The theory is attractive: you can either upload data or use a service such as AWS Snowball or Azure Data Box to transport data to the cloud. There’s no change required to application architecture or code—making it less labor-intensive. It’s kind of like moving day from office to office—after a period of downtime, everything is back to business as usual in the new digs. And lift and shift allows enterprises to avoid the overhead of modifying their analytics environments.
It’s great, in theory. And it worked, in the earlier days of cloud migration. But in today’s more complex ecosystems…it really is not a viable strategy for terabyte and petabyte-scale data migration and replication to the cloud, especially when these are production datasets under active change. Here’s why:
First off, the lift-and-shift method means that any technical debt - sub-optimal software systems and business processes, for example - in the on-premises analytics environment will be carried over into the cloud. This means that problems you had before will come back to haunt you in the new cloud environment and that your new-old cloud app will not take full advantage of new capabilities available in the cloud – not to mention suffering from unexpected costs and performance issues.
Next, the assumption that no changes are required in on-prem apps when they’re moved to the cloud is simply incorrect. While workloads that are semi-cloud-ready (apps built on microservices architecture, VMware workloads, containerized applications) may work when lifted and shifted – the simple fact is that the majority of lift and shift projects fail. Instead of gaining the efficiencies promised by the cloud, they don’t take advantage of new capabilities available to them and end up transferring shortcomings from their existing implementation to the new cloud environment.

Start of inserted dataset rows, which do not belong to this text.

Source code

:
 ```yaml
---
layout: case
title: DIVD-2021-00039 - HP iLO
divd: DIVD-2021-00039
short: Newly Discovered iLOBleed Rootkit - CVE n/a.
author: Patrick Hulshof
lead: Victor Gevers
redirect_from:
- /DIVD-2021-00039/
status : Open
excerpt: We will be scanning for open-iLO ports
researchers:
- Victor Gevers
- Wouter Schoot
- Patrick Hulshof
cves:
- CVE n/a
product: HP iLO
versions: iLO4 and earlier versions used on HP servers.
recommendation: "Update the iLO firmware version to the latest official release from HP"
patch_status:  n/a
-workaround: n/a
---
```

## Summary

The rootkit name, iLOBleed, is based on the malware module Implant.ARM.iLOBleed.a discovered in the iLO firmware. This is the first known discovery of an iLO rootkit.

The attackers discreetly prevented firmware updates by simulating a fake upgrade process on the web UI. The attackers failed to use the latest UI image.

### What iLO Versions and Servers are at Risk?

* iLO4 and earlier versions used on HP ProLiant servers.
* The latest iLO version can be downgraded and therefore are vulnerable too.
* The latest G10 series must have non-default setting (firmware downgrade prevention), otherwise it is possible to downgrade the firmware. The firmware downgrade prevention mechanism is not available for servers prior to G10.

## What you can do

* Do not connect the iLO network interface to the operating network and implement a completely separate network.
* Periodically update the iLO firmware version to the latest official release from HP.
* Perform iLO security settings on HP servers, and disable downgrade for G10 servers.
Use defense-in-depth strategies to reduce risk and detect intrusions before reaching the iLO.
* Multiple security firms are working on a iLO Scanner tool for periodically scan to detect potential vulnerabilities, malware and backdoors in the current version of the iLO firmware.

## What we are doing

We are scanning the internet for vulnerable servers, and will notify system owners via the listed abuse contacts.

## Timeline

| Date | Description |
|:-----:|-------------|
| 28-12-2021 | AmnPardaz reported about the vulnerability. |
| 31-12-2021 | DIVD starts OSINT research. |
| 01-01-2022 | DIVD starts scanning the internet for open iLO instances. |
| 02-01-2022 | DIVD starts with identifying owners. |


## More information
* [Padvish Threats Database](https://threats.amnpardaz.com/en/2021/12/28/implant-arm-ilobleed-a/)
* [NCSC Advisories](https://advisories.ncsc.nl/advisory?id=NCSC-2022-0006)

Another issue with lift and shift is the migration process itself. Lift and shift requires downtime during migration to prevent data changes from occurring, and all applications drawing on a given data source must be cut-over at one time - a risky “big-bang” approach.
Moreover, to ensure a non-disruptive migration, the lift and shift approach requires some very specific technical capabilities. Your business needs to be able to copy the production environment without shutting down the data lake, then synchronize that copy with all the potentially millions of changes that happened while the data was being shipped to the cloud. And to avoid the risks of a big bang cutover, the business will also need to run their on-premises and cloud environments side-by-side for validation. Throughout the testing period, it will be crucial to ensure that data on-premises and in the cloud are consistent at all times – not a simple task with existing tools.
Lift and shift can’t deliver on the promise of a smooth and cost-effective migration to the cloud without application downtime and other risks to the business. There is a better way. An automated Hadoop migration project with zero business disruption, zero data loss, and zero risk is not an impossible task.
WANdisco LiveData Migrator enables cloud migration projects by helping businesses ensure data consistency across on-premises, hybrid-cloud, and even multi-cloud environments. Why does this matter? Because once we’ve rejected lift and shift, and embraced the need to redevelop existing applications and workloads on cloud-friendly platforms (which is not as bad as you might think) – the big question facing cloud migration is one of deployment. And gradual or staged deployment of a new application over live data depends on the availability of that data in the old environment (on-prem) and in the new environment (the cloud) simultaneously.
Hadoop data migration – like the best things in life - may not come as easily as we all wish. But advanced technology like LiveData Migrator provides a viable alternative to lift and shift – and one that enables enterprises to take full advantage of cloud economics as well as gleaning better business insights from machine learning-powered cloud analytics like Databricks, Snowflake, Microsoft Synapse, or Amazon EMR.